Herzog's latest documentary, Cave of Forgotten Dreams, doesn't bring 3-D to dazzling new heights. Instead, it uses this relatively new technology to burrow a little deeper, both literally and figuratively, into history -- into the nature of mankind, even. Herzog and his small team take their cameras into Chauvet Cave, a warren in France that, until its discovery in 1994, had been sealed off by a fallen rock face for more than 20,000 years. The marks and drawings on the walls inside -- which include all manner of animal likenesses, as well as polka-dot arrangements of human handprints -- are more than 30,000 years old, more ancient than the perhaps more famous drawings at Lascaux.

Chauvet Cave is not open to visitors, and only select researchers have been allowed inside.
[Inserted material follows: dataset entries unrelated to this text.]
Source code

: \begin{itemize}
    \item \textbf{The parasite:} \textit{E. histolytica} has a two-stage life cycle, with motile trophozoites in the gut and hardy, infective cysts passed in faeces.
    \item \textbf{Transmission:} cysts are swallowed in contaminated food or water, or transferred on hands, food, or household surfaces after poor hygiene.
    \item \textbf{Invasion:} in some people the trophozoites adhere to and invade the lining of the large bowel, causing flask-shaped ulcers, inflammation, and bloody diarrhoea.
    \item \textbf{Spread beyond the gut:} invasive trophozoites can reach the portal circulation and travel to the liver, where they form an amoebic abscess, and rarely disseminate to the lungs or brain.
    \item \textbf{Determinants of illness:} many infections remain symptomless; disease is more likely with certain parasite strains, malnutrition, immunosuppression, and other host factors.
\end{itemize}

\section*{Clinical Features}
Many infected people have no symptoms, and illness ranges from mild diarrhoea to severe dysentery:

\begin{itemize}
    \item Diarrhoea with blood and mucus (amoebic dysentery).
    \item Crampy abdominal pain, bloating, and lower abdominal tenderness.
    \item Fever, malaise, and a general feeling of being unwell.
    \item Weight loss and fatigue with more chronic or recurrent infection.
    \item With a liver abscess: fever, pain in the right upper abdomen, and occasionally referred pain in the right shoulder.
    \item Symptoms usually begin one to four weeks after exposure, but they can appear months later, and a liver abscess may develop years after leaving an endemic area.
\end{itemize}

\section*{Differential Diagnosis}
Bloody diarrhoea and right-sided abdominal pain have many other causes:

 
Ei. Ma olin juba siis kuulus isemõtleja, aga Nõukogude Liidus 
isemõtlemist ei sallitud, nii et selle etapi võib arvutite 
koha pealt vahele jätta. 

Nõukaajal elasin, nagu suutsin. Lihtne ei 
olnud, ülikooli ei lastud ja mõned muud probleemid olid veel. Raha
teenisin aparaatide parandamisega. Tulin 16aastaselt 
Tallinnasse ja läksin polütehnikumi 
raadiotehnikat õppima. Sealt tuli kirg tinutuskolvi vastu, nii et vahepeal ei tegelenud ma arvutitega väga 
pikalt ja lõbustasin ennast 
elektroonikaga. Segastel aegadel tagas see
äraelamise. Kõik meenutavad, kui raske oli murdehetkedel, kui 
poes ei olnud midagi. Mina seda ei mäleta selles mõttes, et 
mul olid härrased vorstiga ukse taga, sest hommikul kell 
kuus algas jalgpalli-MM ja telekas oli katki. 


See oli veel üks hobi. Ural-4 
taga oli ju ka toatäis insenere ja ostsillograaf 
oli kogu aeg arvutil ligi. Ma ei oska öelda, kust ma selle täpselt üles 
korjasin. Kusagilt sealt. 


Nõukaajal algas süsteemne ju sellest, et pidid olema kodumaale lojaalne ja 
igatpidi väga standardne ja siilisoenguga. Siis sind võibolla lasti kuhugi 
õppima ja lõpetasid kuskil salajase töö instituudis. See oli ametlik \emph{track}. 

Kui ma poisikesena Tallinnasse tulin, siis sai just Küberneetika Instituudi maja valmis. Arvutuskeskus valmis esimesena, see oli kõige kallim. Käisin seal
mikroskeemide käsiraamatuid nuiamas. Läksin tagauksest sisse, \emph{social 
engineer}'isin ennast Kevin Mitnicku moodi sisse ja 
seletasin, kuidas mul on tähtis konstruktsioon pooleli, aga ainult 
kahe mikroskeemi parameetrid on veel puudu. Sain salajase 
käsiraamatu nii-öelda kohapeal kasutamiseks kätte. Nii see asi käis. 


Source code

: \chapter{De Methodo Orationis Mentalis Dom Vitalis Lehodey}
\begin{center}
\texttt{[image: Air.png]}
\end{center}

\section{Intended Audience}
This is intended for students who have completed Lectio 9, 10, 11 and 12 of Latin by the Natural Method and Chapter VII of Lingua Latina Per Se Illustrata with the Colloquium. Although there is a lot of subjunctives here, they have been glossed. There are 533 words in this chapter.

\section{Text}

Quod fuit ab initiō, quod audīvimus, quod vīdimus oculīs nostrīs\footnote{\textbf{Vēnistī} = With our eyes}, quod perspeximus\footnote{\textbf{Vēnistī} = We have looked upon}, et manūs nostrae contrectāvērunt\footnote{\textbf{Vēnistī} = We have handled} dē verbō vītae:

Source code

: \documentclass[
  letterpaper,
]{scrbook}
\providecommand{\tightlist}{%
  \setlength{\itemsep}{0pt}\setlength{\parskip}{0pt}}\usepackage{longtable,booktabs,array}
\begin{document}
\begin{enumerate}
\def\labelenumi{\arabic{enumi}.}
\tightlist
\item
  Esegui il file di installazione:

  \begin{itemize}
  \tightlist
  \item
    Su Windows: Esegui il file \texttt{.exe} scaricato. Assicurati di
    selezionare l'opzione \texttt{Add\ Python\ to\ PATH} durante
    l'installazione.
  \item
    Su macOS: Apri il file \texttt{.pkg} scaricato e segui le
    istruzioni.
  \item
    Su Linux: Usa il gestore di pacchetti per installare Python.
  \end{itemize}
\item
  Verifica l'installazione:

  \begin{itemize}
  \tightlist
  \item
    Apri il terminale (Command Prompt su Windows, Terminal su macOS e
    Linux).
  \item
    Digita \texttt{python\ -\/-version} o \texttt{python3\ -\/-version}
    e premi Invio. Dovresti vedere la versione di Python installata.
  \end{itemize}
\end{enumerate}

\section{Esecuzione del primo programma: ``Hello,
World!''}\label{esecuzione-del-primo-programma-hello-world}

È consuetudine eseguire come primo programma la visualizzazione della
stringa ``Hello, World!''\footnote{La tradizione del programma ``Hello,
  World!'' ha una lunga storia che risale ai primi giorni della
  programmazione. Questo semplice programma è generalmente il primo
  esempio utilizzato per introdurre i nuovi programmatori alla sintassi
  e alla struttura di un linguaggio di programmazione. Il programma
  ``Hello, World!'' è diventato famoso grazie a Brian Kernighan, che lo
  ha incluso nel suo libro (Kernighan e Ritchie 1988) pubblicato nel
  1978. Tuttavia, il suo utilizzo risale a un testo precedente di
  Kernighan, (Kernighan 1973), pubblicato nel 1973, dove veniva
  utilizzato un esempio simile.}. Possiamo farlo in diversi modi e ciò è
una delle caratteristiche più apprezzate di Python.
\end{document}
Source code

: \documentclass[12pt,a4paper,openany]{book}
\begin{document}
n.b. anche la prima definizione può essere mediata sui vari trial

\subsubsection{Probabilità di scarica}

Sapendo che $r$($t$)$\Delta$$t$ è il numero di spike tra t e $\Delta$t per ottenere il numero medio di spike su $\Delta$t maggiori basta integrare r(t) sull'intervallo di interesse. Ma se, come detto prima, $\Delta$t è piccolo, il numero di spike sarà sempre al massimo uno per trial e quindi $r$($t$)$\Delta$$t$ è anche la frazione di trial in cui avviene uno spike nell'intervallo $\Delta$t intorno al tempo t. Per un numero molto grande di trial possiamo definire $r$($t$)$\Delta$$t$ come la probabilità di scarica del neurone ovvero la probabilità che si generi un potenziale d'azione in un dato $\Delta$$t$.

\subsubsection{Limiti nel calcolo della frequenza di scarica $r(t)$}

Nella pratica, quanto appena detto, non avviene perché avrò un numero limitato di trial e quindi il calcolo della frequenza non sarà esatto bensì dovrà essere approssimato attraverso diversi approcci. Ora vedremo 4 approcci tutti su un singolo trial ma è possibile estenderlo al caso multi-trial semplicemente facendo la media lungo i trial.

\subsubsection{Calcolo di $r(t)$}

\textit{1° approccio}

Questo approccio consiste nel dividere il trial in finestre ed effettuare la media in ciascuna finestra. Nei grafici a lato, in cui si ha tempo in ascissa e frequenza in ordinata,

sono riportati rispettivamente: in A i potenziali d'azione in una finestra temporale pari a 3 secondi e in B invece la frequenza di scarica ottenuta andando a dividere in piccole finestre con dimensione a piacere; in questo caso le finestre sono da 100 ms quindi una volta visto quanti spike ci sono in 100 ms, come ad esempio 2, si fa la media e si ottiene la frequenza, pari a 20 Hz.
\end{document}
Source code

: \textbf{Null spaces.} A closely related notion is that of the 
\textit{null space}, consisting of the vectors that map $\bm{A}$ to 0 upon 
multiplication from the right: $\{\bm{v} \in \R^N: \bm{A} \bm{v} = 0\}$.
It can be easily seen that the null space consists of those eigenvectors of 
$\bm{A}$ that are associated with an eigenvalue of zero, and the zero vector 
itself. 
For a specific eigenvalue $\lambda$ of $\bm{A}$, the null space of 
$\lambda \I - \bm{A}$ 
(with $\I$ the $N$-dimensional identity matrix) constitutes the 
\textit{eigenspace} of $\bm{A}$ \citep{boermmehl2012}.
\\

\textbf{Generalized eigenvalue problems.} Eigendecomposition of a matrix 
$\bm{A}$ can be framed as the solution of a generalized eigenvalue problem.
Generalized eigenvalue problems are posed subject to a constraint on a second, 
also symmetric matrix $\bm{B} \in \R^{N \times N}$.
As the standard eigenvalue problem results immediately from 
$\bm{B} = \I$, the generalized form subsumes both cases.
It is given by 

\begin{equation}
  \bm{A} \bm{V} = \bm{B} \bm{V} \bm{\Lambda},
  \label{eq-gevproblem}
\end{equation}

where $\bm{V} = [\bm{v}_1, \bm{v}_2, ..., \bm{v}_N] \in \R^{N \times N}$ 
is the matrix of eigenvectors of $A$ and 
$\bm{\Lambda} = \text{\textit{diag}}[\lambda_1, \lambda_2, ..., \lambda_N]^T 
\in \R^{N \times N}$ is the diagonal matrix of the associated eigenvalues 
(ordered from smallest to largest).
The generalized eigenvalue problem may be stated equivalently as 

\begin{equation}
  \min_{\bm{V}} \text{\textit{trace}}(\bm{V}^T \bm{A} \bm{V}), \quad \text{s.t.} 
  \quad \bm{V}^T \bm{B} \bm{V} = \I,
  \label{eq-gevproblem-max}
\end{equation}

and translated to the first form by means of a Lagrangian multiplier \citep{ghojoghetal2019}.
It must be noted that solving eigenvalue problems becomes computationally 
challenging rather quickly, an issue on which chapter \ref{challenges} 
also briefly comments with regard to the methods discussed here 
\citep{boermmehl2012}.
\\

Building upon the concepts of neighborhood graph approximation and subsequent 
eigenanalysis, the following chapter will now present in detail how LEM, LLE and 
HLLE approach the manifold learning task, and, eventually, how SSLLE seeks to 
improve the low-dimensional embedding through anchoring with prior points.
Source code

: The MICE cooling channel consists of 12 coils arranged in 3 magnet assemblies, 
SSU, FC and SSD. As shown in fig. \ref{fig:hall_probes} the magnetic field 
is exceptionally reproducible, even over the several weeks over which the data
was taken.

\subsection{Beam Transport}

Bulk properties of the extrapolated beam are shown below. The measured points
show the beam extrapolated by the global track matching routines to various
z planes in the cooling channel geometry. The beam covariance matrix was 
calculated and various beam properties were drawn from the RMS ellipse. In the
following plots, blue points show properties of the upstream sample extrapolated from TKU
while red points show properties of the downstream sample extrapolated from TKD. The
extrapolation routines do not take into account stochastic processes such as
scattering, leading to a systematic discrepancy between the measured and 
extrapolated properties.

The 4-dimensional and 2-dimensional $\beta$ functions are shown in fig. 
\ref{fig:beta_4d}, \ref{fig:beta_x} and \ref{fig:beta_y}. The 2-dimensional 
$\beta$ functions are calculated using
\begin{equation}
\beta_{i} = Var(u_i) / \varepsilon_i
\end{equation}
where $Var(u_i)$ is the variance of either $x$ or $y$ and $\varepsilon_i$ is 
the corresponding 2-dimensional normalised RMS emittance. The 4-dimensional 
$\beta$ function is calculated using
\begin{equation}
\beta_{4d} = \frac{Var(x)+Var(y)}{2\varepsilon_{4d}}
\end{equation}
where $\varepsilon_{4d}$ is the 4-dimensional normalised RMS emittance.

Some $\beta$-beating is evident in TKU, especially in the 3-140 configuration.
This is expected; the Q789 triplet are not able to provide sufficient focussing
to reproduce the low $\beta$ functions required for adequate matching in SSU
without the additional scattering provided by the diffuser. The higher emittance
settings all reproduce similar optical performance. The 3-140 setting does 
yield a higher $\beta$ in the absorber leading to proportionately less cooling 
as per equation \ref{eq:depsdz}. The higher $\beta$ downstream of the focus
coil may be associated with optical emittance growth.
It was a stroke of brilliance on someone's part to let Herzog in, not just with his cameras but with his running loop of impressionistic patter. He wonders aloud if his crew's minimal lighting, flickering against the surface of these strange and marvelous etchings, is anything like the shifting glow of torches that might have illuminated the same space thousands of years ago. He indicates how a drawing of a bison has been fitted with eight legs to suggest movement, calling it "almost a form of protocinema." He startles a sweet, serious French archaeologist by earnestly posing unanswerable questions about the artists who made these drawings so long ago: "Do they dream? Do they cry at night?"

You can't help but giggle at that question, but it's not an invalid one. And somehow, the combination of haunting images and wackadoo Herzogian narration works. Cave of Forgotten Dreams is compelling, sometimes in a hypnotic, sleepy-bye way. When I first saw it last fall in Toronto, some of my movie-exhausted colleagues confessed that they'd dozed off, just a little, while watching it. That wasn't necessarily a damnation of the film. For one thing the score, by Dutch cellist Ernst Reijseger, has the sonorousness of a mama beast lowing for her young. Herzog's voice is another kind of otherworldly effect: With its precise consonants and slow-creeping vowels, it sounds as if it could belong to a mysterious undersea creature just blinking itself awake from a long slumber.

Cave of Forgotten Dreams also includes interviews with various archeological history types who elucidate details about the strange treasures found in these caves and others like them: One tootles the Star Spangled Banner on a slender flute he modeled after similar prehistoric instruments. Others expound on the significance of pot-bellied fertility figures.

But the big question, of course, is what does Herzog bring to the already overladen 3-D table? Cave of Forgotten Dreams gets a little too talky in places, particularly given the stark beauty of its visuals: They're simple, effective, and as vital as a heartbeat.

Herzog uses 3-D to feel his way across the landscape around the cave. His cameras creep along the riverbanks nearby and soar straight into the blue sky. But it's inside the cave that the greatest wonders are to found. We get a sense of how these early artists, with rock as their canvas, used the contours of that surface to add dimension and movement to their drawings. We see a pride of lion, with square jaws and mournful eyes, marching nobly across one surface; a few rhino charge across the expanse of another, horns held aloft. (It's noteworthy that the drawings inside Chauvet Cave weren't done all at once; some may have been produced thousands of years apart.)

There are other decorations around these figures, also part of the life of the cave: Cave-bear skulls litter the floor here and there; there are stalagmites and -tites that look like maple-sugar candy or sparkly Silly Sand, glittering with crystals that gently catch the light. Herzog's camera captures it all, in a way that mingles science and a sense of wonder as if they were interchangeable -- because sometimes they are.

In the director's statement included in the movie's press materials, Herzog speaks of seeing in a shop window, at age 12, a book about the cave paintings at Lascaux. He was so excited by the book that he saved up more than six months to buy it. Herzog dots Cave of Forgotten Dreams with deep observations ("What constitutes humanness?") and odd little interludes: The movie's coda is a bizarre report on a group of mutant albino crocodiles who live near Chauvet Cave in a body of water warmed unnaturally by the cooling system of a nearby power plant. He spins a fairy tale about the possibility of the crocodiles making their way to the gaze at these wondrous drawings. This image is whimsical, poetic, highly unlikely. But more than that, there's no way those crocodiles could possibly enjoy these half purely naturalistic, half mystical drawings more than the mysterious undersea creature Herzog does.